Tuesday, November 10

The End

I have had the distinct privilege of coming to the end of myself these past few months...or maybe it's been longer than that. You know, the end, when no strength seems to be left, no motivation, not much hope, a lot of anger showing up in places I never thought I'd find myself...the kind that comes from fears embedded deep, deep down where I never would have found them if I had not been in such circumstances. Yeah, it's been tough.

I have asked a lot of questions, held on a bit too much, worried more than I should, cried for days in a row. I wanted to blame someone else...wanted to think that it was the circumstances causing all of this. I wanted to find a way out. I wanted to escape from the pressure. I wanted to lay my head down and sleep. I have not had a lot of words to pray out loud. I have not really had a song to sing. It has been quiet and empty in moments when no one else is around.

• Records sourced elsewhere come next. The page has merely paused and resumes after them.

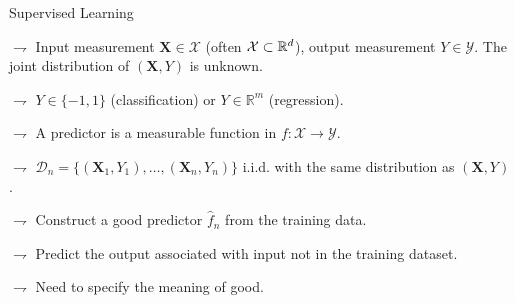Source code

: \documentclass[xcolor={usenames,dvipsnames},handout]{beamer}
\begin{document}
\begin{frame}{Supervised  Learning}

$\rightharpoondown$ \alert{Input} measurement $\textbf{X}  \in \mathcal{X}$ (often $\mathcal{X} \subset \mathbb{R}^d$), \alert{output} measurement $Y \in \mathcal{Y}$. The joint distribution of $(\textbf{X},Y)$ is  \alert{unknown}.

\vspace{.1cm}

$\rightharpoondown$  $Y \in \{-1,1\}$ (classification) or $Y \in \mathbb{R}^m$ (regression).

\vspace{.1cm}

$\rightharpoondown$ A \alert{predictor} is a measurable function in $ f:\mathcal{X} \to \mathcal{Y}$.

\vspace{.5cm}


$\rightharpoondown$ $\mathcal{D}_n=\{(\textbf{X}_1, Y_1),\ldots,(\textbf{X}_n, Y_n)\}$ i.i.d. with the same distribution as $(\textbf{X},Y)$.




\vspace{.5cm}


$\rightharpoondown$  Construct a \alert{good} predictor $\widehat{f}_n$ from the training data.

\vspace{.1cm}

$\rightharpoondown$ Predict the output associated with \alert{input not in the training dataset}.

\vspace{.1cm}

$\rightharpoondown$  Need to specify the meaning of good.

\end{frame}
\end{document}
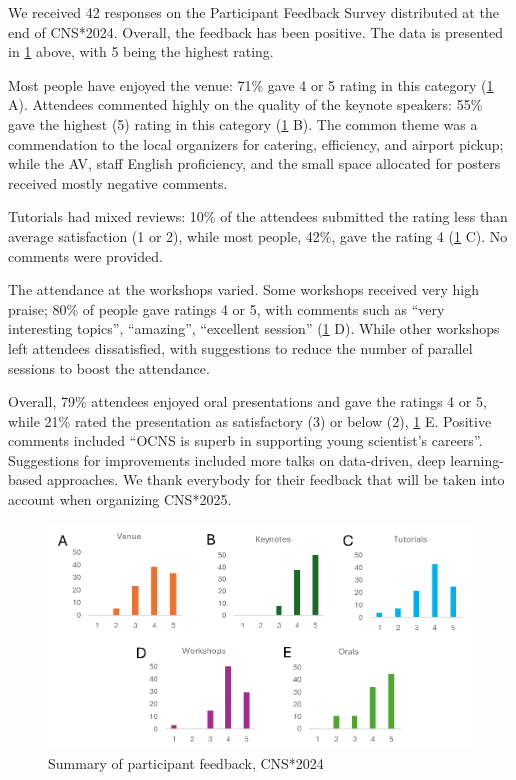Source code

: \documentclass[11pt,a4paper,oneside]{article}
\begin{document}
We received 42 responses on the Participant Feedback Survey distributed at the end of CNS*2024.
Overall, the feedback has been positive. The data is presented in \cref{fig:cns2024-summary} above, with 5 being the highest rating.

Most people have enjoyed the venue: 71\% gave 4 or 5 rating in this category (\cref{fig:cns2024-summary} A).
Attendees commented highly on the quality of the keynote speakers: 55\% gave the highest (5) rating in this category (\cref{fig:cns2024-summary} B).
The common theme was a commendation to the local organizers for catering, efficiency, and airport pickup; while the AV, staff English proficiency, and the small space allocated for posters received mostly negative comments.

Tutorials had mixed reviews: 10\% of the attendees submitted the rating less than average satisfaction (1 or 2), while most people, 42\%, gave the rating 4 (\cref{fig:cns2024-summary} C). No comments were provided.

The attendance at the workshops varied.
Some workshops received very high praise; 80\% of people gave ratings 4 or 5, with comments such as \enquote{very interesting topics}, \enquote{amazing}, \enquote{excellent session} (\cref{fig:cns2024-summary} D).
While other workshops left attendees dissatisfied, with suggestions to reduce the number of parallel sessions to boost the attendance.

Overall, 79\% attendees enjoyed oral presentations and gave the ratings 4 or 5, while 21\% rated the presentation as satisfactory (3) or below (2), \cref{fig:cns2024-summary} E.
Positive comments included \enquote{OCNS is superb in supporting young scientist's careers}.
Suggestions for improvements included more talks on data-driven, deep learning-based approaches.
We thank everybody for their feedback that will be taken into account when organizing CNS*2025.

\begin{figure}[!h]
  \centering
  \includegraphics[width=\textwidth]{images/cns2024-feedback-form-summary}
  \caption{Summary of participant feedback, CNS*2024}%
  \label{fig:cns2024-summary}
\end{figure}
\end{document}
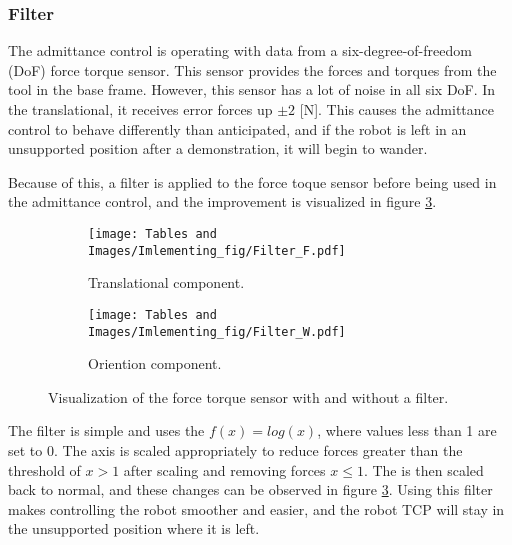 \subsubsection{Filter}

The admittance control is operating with data from a six-degree-of-freedom (DoF) force torque sensor. 
This sensor provides the forces and torques from the tool in the base frame. However, this sensor has a lot of noise in all six DoF. 
In the translational, it receives error forces up $\pm 2$ [N]. 
This causes the admittance control to behave differently than anticipated, and if the robot is left in an unsupported position after a demonstration, it will begin to wander.

Because of this, a filter is applied to the force toque sensor before being used in the admittance control, and the improvement is visualized in figure \ref{fig:Adm:filter}.

\begin{figure}[!htb]
  \centering
  \begin{subfigure}[b]{0.45\linewidth}
    \texttt{[image: Tables and Images/Imlementing\_fig/Filter\_F.pdf]}
    \caption{Translational component.}
    \label{fig:Adm:filter_translation}
  \end{subfigure}
  \hfill
  \begin{subfigure}[b]{0.45\linewidth}
    \texttt{[image: Tables and Images/Imlementing\_fig/Filter\_W.pdf]}
    \caption{Oriention component.}
    \label{fig:Adm:filter_rotation}
  \end{subfigure}
  \caption{Visualization of the force torque sensor with and without a filter.}
  \label{fig:Adm:filter}
\end{figure}

The filter is simple and uses the $f(x) = log(x)$, where values less than 1 are set to 0. The axis is scaled appropriately to reduce forces greater than the threshold of $x > 1$ after scaling and removing forces $x \leq 1$. The is then scaled back to normal, and these changes can be observed in figure \ref{fig:Adm:filter}. 
Using this filter makes controlling the robot smoother and easier, and the robot TCP will stay in the unsupported position where it is left.
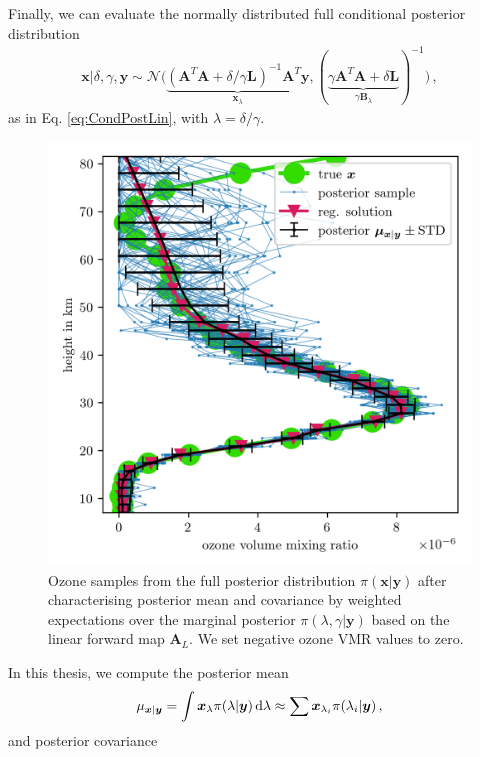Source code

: Finally, we can evaluate the normally distributed full conditional posterior distribution
\begin{align}
	\bm{x}| \delta, \gamma, \bm{y}  \sim \mathcal{N}\big( \underbrace{ (\bm{A}^T \bm{A} + \delta / \gamma \bm{L} )^{-1} \bm{A}^T \bm{y}}_{\bm{x}_{\lambda}}, ( \underbrace{ \gamma \bm{A}^T \bm{A} + \delta \bm{L} }_{\gamma \bm{B}_{\lambda}}  )^{-1} \big) \, \label{eq:CondPost},
\end{align}
as in Eq. \ref{eq:CondPostLin}, with $\lambda = \delta / \gamma $.
\begin{figure}[ht!]
	\centering
	\includegraphics{FirstTestRes.png}
	\caption[Ozone samples of the full posterior.]{Ozone samples from the full posterior distribution $\pi(\bm{x}| \bm{y})$ after characterising posterior mean and covariance by weighted expectations over the marginal posterior $\pi(\lambda,\gamma | \bm{y})$ based on the linear forward map $\bm{A}_L$. We set negative ozone VMR values to zero.}
	\label{fig:O3Samp}
\end{figure}
In this thesis, we compute the posterior mean
\begin{align}
	\mu_{\bm{x}|\bm{y}} = \int \bm{x}_{\lambda} \pi(\lambda| \bm{y}) \mathop{}\!\mathrm{d}\lambda \approx \sum \bm{x}_{\lambda_i} \pi(\lambda_i| \bm{y}) \, , \label{eq:MeanInt}
\end{align} and posterior covariance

It had to come to this I think....the breaking down of everything I have placed my faith in. I am learning...all over again and then maybe for the first time...the authentic need I have for relying on the Spirit of God. The Spirit that dwells within my heart. The Spirit that breathes on and brings light to every part of my life. I have been relying on so many other things without purposely doing so, without ever realizing the state of my heart...so disappointed that those things were bringing turmoil instead of peace.

I have needed peace...and peace cannot be bought...it cannot be taken from someone else's words or assurance...it cannot come through a bunch of hard work and effort. Peace comes through understanding that we are loved by God and that His plans for us are good. Peace comes through understanding God's heart...trusting that He has our world in His hands. His words...are life...and light. His words are the peace we are all so longing for. Without them...we will continue to strive and cry out. Without them...we will continue in the cycles we have found ourselves in for so long.

And so even though this is still raw and very much a real part of my journey right now...I am writing it down. Because I know that I am not alone. I have students in my 3rd grade class who are struggling with anger, suicide, insecurities, and so many other things. I have friends and family who are tired of struggling. And I just keep saying, if I truly have Christ in my life...I have the ability to see beyond what the circumstances are telling me. I have the ability to know there is hope in the midst of despair. I have the ability to trust in Someone who can mend what is broken way better than I ever could. And so I am praying and asking, "God help me to live through your Spirit...help me to walk with confidence that all is well. Help me to trust when I cannot see. Help me to rest when everything is falling apart. Help me to walk when the burden seems too hard to bear. Help me to know that the end...is really a chance to begin again.
Galatians 5:22-23
But the fruit of the Spirit is love, joy, peace, patience, kindness, goodness, faithfulness, gentleness and self-control. Against such things there is no law.